(Excerpts from a dataset)
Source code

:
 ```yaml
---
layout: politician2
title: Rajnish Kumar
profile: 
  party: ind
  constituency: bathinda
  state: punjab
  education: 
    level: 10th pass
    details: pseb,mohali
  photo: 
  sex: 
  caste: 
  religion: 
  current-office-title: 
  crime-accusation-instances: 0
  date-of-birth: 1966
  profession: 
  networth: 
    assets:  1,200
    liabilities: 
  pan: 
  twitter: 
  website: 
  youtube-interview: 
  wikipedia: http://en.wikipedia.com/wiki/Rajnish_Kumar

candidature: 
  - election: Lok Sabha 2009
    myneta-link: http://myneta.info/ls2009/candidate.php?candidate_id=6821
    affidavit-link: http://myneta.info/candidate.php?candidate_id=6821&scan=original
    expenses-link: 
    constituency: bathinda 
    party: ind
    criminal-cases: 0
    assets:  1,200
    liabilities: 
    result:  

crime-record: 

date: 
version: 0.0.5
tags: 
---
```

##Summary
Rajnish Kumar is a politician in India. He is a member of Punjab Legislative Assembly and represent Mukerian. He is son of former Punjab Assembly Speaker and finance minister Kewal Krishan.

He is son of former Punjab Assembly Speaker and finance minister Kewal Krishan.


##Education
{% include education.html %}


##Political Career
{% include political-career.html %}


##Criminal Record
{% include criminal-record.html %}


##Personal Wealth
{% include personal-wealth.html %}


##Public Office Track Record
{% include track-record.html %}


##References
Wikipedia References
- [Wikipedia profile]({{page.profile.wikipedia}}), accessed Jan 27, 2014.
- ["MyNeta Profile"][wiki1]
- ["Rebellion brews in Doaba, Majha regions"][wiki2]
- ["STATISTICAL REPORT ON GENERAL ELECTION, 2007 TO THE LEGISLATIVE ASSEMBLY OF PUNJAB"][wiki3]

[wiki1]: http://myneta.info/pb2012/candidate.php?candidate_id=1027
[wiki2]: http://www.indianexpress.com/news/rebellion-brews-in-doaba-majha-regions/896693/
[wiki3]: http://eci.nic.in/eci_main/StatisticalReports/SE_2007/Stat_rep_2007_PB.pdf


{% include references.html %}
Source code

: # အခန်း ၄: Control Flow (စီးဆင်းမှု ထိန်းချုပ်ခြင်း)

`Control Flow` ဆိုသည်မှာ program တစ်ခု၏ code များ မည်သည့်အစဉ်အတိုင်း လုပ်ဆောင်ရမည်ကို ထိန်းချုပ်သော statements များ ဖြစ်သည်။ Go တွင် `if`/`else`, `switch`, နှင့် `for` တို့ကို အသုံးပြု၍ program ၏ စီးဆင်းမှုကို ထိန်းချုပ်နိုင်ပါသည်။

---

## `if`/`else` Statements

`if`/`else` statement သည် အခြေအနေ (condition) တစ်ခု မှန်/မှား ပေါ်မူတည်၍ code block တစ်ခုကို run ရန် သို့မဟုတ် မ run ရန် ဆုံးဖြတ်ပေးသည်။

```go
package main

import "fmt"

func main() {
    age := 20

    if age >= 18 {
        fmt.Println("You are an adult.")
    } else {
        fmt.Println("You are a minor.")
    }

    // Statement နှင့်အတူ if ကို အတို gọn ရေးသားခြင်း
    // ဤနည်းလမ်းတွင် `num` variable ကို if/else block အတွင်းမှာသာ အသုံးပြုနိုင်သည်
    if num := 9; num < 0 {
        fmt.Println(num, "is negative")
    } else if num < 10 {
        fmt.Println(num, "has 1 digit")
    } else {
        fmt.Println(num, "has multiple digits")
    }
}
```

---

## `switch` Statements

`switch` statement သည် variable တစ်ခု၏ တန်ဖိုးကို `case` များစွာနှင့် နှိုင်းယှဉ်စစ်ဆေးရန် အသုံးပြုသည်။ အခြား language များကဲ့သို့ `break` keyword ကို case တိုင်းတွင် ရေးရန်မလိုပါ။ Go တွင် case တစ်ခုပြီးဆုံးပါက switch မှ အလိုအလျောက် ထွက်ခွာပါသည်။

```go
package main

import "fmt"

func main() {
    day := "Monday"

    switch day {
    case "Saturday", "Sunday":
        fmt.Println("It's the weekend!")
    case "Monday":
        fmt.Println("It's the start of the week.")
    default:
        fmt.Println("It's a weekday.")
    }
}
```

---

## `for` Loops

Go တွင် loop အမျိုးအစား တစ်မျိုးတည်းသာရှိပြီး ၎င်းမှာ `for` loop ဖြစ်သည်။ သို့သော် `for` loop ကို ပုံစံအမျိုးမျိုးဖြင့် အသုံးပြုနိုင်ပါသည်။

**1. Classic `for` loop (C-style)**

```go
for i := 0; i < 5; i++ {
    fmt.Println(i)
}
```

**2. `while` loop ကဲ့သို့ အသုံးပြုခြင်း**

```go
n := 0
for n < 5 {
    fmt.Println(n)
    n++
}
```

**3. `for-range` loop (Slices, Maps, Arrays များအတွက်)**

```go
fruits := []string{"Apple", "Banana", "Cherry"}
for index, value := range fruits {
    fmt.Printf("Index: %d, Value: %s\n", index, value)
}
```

WHAT YOU HAVE TO DO
Please return every entry exactly as it appears.

ANSWER AREA
Source code

:
 ```yaml
---
layout: politician2
title: Rajnish Kumar
profile: 
  party: ind
  constituency: bathinda
  state: punjab
  education: 
    level: 10th pass
    details: pseb,mohali
  photo: 
  sex: 
  caste: 
  religion: 
  current-office-title: 
  crime-accusation-instances: 0
  date-of-birth: 1966
  profession: 
  networth: 
    assets:  1,200
    liabilities: 
  pan: 
  twitter: 
  website: 
  youtube-interview: 
  wikipedia: http://en.wikipedia.com/wiki/Rajnish_Kumar

candidature: 
  - election: Lok Sabha 2009
    myneta-link: http://myneta.info/ls2009/candidate.php?candidate_id=6821
    affidavit-link: http://myneta.info/candidate.php?candidate_id=6821&scan=original
    expenses-link: 
    constituency: bathinda 
    party: ind
    criminal-cases: 0
    assets:  1,200
    liabilities: 
    result:  

crime-record: 

date: 
version: 0.0.5
tags: 
---
```

##Summary
Rajnish Kumar is a politician in India. He is a member of Punjab Legislative Assembly and represent Mukerian. He is son of former Punjab Assembly Speaker and finance minister Kewal Krishan.

He is son of former Punjab Assembly Speaker and finance minister Kewal Krishan.


##Education
{% include education.html %}


##Political Career
{% include political-career.html %}


##Criminal Record
{% include criminal-record.html %}


##Personal Wealth
{% include personal-wealth.html %}


##Public Office Track Record
{% include track-record.html %}


##References
Wikipedia References
- [Wikipedia profile]({{page.profile.wikipedia}}), accessed Jan 27, 2014.
- ["MyNeta Profile"][wiki1]
- ["Rebellion brews in Doaba, Majha regions"][wiki2]
- ["STATISTICAL REPORT ON GENERAL ELECTION, 2007 TO THE LEGISLATIVE ASSEMBLY OF PUNJAB"][wiki3]

[wiki1]: http://myneta.info/pb2012/candidate.php?candidate_id=1027
[wiki2]: http://www.indianexpress.com/news/rebellion-brews-in-doaba-majha-regions/896693/
[wiki3]: http://eci.nic.in/eci_main/StatisticalReports/SE_2007/Stat_rep_2007_PB.pdf


{% include references.html %}
Source code

: # အခန်း ၄: Control Flow (စီးဆင်းမှု ထိန်းချုပ်ခြင်း)

`Control Flow` ဆိုသည်မှာ program တစ်ခု၏ code များ မည်သည့်အစဉ်အတိုင်း လုပ်ဆောင်ရမည်ကို ထိန်းချုပ်သော statements များ ဖြစ်သည်။ Go တွင် `if`/`else`, `switch`, နှင့် `for` တို့ကို အသုံးပြု၍ program ၏ စီးဆင်းမှုကို ထိန်းချုပ်နိုင်ပါသည်။

---

## `if`/`else` Statements

`if`/`else` statement သည် အခြေအနေ (condition) တစ်ခု မှန်/မှား ပေါ်မူတည်၍ code block တစ်ခုကို run ရန် သို့မဟုတ် မ run ရန် ဆုံးဖြတ်ပေးသည်။

```go
package main

import "fmt"

func main() {
    age := 20

    if age >= 18 {
        fmt.Println("You are an adult.")
    } else {
        fmt.Println("You are a minor.")
    }

    // Statement နှင့်အတူ if ကို အတို gọn ရေးသားခြင်း
    // ဤနည်းလမ်းတွင် `num` variable ကို if/else block အတွင်းမှာသာ အသုံးပြုနိုင်သည်
    if num := 9; num < 0 {
        fmt.Println(num, "is negative")
    } else if num < 10 {
        fmt.Println(num, "has 1 digit")
    } else {
        fmt.Println(num, "has multiple digits")
    }
}
```

---

## `switch` Statements

`switch` statement သည် variable တစ်ခု၏ တန်ဖိုးကို `case` များစွာနှင့် နှိုင်းယှဉ်စစ်ဆေးရန် အသုံးပြုသည်။ အခြား language များကဲ့သို့ `break` keyword ကို case တိုင်းတွင် ရေးရန်မလိုပါ။ Go တွင် case တစ်ခုပြီးဆုံးပါက switch မှ အလိုအလျောက် ထွက်ခွာပါသည်။

```go
package main

import "fmt"

func main() {
    day := "Monday"

    switch day {
    case "Saturday", "Sunday":
        fmt.Println("It's the weekend!")
    case "Monday":
        fmt.Println("It's the start of the week.")
    default:
        fmt.Println("It's a weekday.")
    }
}
```

---

## `for` Loops

Go တွင် loop အမျိုးအစား တစ်မျိုးတည်းသာရှိပြီး ၎င်းမှာ `for` loop ဖြစ်သည်။ သို့သော် `for` loop ကို ပုံစံအမျိုးမျိုးဖြင့် အသုံးပြုနိုင်ပါသည်။

**1. Classic `for` loop (C-style)**

```go
for i := 0; i < 5; i++ {
    fmt.Println(i)
}
```

**2. `while` loop ကဲ့သို့ အသုံးပြုခြင်း**

```go
n := 0
for n < 5 {
    fmt.Println(n)
    n++
}
```

**3. `for-range` loop (Slices, Maps, Arrays များအတွက်)**

```go
fruits := []string{"Apple", "Banana", "Cherry"}
for index, value := range fruits {
    fmt.Printf("Index: %d, Value: %s\n", index, value)
}
```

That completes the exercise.